How LongHorn Steakhouse Determines Which Of Its 3 Seasonings To Use
One reason why so many people enjoy eating at chain restaurants is because you get a consistent experience every time — the entree you order in Alabama will taste just like the same item ordered in Idaho. Restaurants achieve this by having certain set recipes and ingredients, including proprietary seasoning blends that give the foods their unique flavor. At LongHorn Steakhouse, the chain is known for allowing customers to order a parmesan coating on all its meats (we tried it on non-meat menu items, too), but another way it makes its steaks taste delicious is with three signature seasonings: Char, Grill, and Prairie Dust. We were wondering which seasoning goes with which dish and why, so we reached out to the restaurant for some answers.
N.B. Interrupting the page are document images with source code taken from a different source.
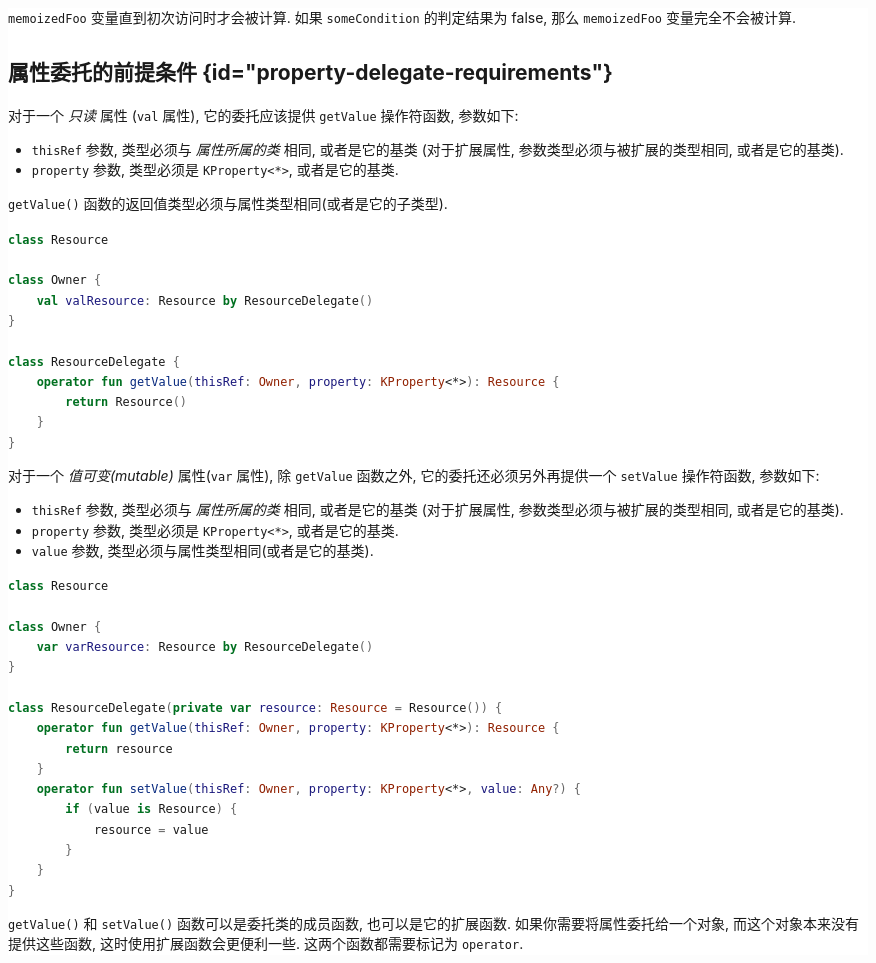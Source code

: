`memoizedFoo` 变量直到初次访问时才会被计算.
如果 `someCondition` 的判定结果为 false, 那么 `memoizedFoo` 变量完全不会被计算.

## 属性委托的前提条件 {id="property-delegate-requirements"}

对于一个 *只读* 属性 (`val` 属性), 它的委托应该提供 `getValue` 操作符函数, 参数如下:

* `thisRef` 参数, 类型必须与 *属性所属的类* 相同, 或者是它的基类
  (对于扩展属性, 参数类型必须与被扩展的类型相同, 或者是它的基类).
* `property` 参数, 类型必须是 `KProperty<*>`, 或者是它的基类.

`getValue()` 函数的返回值类型必须与属性类型相同(或者是它的子类型).

```kotlin
class Resource

class Owner {
    val valResource: Resource by ResourceDelegate()
}

class ResourceDelegate {
    operator fun getValue(thisRef: Owner, property: KProperty<*>): Resource {
        return Resource()
    }
}
```

对于一个 *值可变(mutable)* 属性(`var` 属性), 除 `getValue` 函数之外, 它的委托还必须另外再提供一个 `setValue` 操作符函数,
参数如下:

* `thisRef` 参数, 类型必须与 *属性所属的类* 相同, 或者是它的基类
  (对于扩展属性, 参数类型必须与被扩展的类型相同, 或者是它的基类).
* `property` 参数, 类型必须是 `KProperty<*>`, 或者是它的基类.
* `value` 参数, 类型必须与属性类型相同(或者是它的基类).

```kotlin
class Resource

class Owner {
    var varResource: Resource by ResourceDelegate()
}

class ResourceDelegate(private var resource: Resource = Resource()) {
    operator fun getValue(thisRef: Owner, property: KProperty<*>): Resource {
        return resource
    }
    operator fun setValue(thisRef: Owner, property: KProperty<*>, value: Any?) {
        if (value is Resource) {
            resource = value
        }
    }
}
```

`getValue()` 和 `setValue()` 函数可以是委托类的成员函数, 也可以是它的扩展函数.
如果你需要将属性委托给一个对象, 而这个对象本来没有提供这些函数, 这时使用扩展函数会更便利一些.
这两个函数都需要标记为 `operator`.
The Char seasoning, which is used on the bone-in marbled steaks such as the Outlaw ribeye, porterhouse, and New York strip, is more chile-heavy than the other blends. LongHorn feels that this extra spice helps accentuate the savory flavor of more marbled meats. The more black pepper-heavy grill seasoning is used on the 12-ounce boneless ribeye as well as the Flo's filet to provide a less incendiary kick, while the Prairie Dust is seen as a good all-arounder that's equally tasty on sirloin, chicken, pork, fried shrimp, fried onions, and french fries.
What's in LongHorn Steakhouse's seasoning blends?
LongHorn Steakhouse doesn't share its secret seasoning recipes, but that hasn't stopped copycat recipe bloggers from trying to recreate them. In the case of the Grill seasoning, this hasn't always been necessary, since at one time it was sold in grocery stores. It's now discontinued, though, with the few remaining bottles selling for ridiculously high prices on eBay. ($60 for 2.5 ounces? No, thank you.) Still, the packaging did disclose the blend, if not the proportions, of ingredients used: salt, black pepper, garlic powder, cumin, and ground red chile (or "chili," as the package puts it, despite the fact that the latter spelling only applies to something you might cook in a crockpot or a fast-casual restaurant chain).
The Prairie Dust seasoning is thought to combine salt with paprika, black pepper, onion powder, garlic powder, cayenne, turmeric, and ground coriander. The Char seasoning is a bit more mysterious since there don't seem to be too many copycat recipes, although it might be made from salt, smoked paprika, chili powder, black pepper, garlic powder, garlic salt, and onion powder, as well as the chiles mentioned in the previous slide. As one Redditor noted, though, the restaurant may be willing to sell you a tiny bag of this blend. If this is so, you can probably purchase small portions of the other seasonings, as well.